• Work order
Could you find each line of the data below that contains the word "using" and copy those lines?

• Stored data
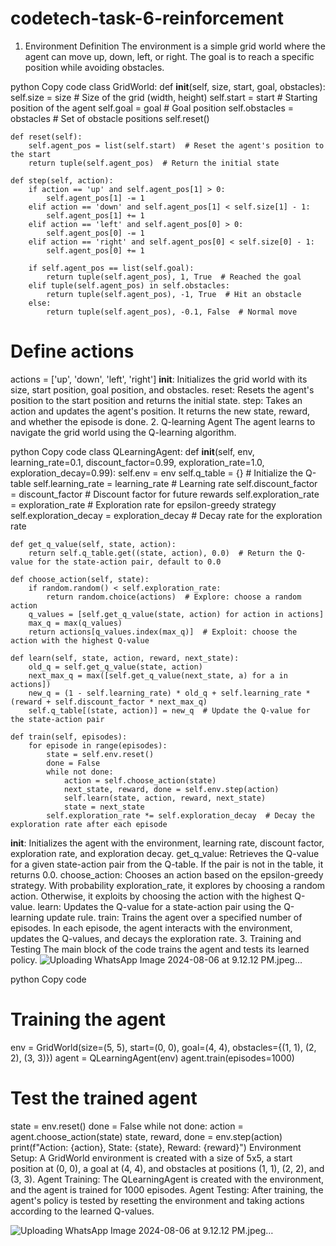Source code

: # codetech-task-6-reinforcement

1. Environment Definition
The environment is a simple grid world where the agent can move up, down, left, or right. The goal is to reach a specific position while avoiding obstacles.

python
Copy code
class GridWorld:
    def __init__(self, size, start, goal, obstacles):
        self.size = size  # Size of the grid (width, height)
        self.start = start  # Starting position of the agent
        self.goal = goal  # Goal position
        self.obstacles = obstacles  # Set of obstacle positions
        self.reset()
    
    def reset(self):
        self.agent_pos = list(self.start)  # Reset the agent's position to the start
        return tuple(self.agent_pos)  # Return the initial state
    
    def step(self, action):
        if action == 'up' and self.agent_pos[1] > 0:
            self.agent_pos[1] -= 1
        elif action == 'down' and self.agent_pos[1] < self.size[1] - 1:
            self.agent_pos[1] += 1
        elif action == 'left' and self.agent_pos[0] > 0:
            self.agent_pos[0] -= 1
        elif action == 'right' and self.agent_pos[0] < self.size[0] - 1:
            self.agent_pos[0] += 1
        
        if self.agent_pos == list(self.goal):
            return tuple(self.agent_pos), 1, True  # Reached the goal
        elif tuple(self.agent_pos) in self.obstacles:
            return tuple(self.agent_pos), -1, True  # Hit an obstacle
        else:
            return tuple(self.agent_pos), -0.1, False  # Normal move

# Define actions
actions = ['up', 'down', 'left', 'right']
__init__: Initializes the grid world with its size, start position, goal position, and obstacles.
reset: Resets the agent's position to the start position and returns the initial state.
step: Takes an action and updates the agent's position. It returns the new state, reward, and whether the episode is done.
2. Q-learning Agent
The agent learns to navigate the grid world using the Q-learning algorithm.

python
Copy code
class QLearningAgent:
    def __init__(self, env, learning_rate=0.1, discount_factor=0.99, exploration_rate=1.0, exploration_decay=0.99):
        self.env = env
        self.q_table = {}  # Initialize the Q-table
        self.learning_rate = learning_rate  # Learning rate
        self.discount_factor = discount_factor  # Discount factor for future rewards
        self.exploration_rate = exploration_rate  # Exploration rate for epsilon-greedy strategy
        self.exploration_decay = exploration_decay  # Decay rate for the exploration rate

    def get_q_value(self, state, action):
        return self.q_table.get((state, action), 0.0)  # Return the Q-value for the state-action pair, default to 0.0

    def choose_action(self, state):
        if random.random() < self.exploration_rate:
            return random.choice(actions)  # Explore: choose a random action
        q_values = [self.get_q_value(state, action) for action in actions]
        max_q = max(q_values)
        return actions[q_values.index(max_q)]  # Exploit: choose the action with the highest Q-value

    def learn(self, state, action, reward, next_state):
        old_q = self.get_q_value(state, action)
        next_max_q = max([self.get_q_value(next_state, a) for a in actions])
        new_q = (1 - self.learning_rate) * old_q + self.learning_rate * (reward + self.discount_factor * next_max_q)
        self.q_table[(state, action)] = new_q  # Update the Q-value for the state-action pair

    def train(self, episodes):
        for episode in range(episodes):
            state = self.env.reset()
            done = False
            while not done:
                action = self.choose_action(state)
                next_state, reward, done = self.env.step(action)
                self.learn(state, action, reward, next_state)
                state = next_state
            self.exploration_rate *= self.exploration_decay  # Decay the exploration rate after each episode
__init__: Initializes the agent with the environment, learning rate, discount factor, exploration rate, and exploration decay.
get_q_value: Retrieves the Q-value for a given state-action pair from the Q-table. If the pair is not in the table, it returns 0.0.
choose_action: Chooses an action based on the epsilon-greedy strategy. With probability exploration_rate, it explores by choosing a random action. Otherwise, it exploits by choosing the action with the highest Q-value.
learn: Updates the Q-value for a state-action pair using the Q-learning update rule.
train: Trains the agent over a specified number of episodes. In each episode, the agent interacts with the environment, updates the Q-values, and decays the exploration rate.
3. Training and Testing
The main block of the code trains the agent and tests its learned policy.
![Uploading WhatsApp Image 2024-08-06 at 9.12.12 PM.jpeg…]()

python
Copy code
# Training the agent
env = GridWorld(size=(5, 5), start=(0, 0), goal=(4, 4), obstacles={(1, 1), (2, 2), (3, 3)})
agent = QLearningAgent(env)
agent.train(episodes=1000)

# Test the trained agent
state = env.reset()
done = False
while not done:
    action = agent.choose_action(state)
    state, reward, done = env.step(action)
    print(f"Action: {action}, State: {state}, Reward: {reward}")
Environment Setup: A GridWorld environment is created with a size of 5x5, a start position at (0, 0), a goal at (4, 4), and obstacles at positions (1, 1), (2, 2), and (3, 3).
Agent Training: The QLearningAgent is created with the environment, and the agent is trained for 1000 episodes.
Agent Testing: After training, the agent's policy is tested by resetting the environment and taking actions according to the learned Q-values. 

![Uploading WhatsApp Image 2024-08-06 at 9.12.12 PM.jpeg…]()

• Answer to the exercise
The agent learns to navigate the grid world using the Q-learning algorithm.
learn: Updates the Q-value for a state-action pair using the Q-learning update rule.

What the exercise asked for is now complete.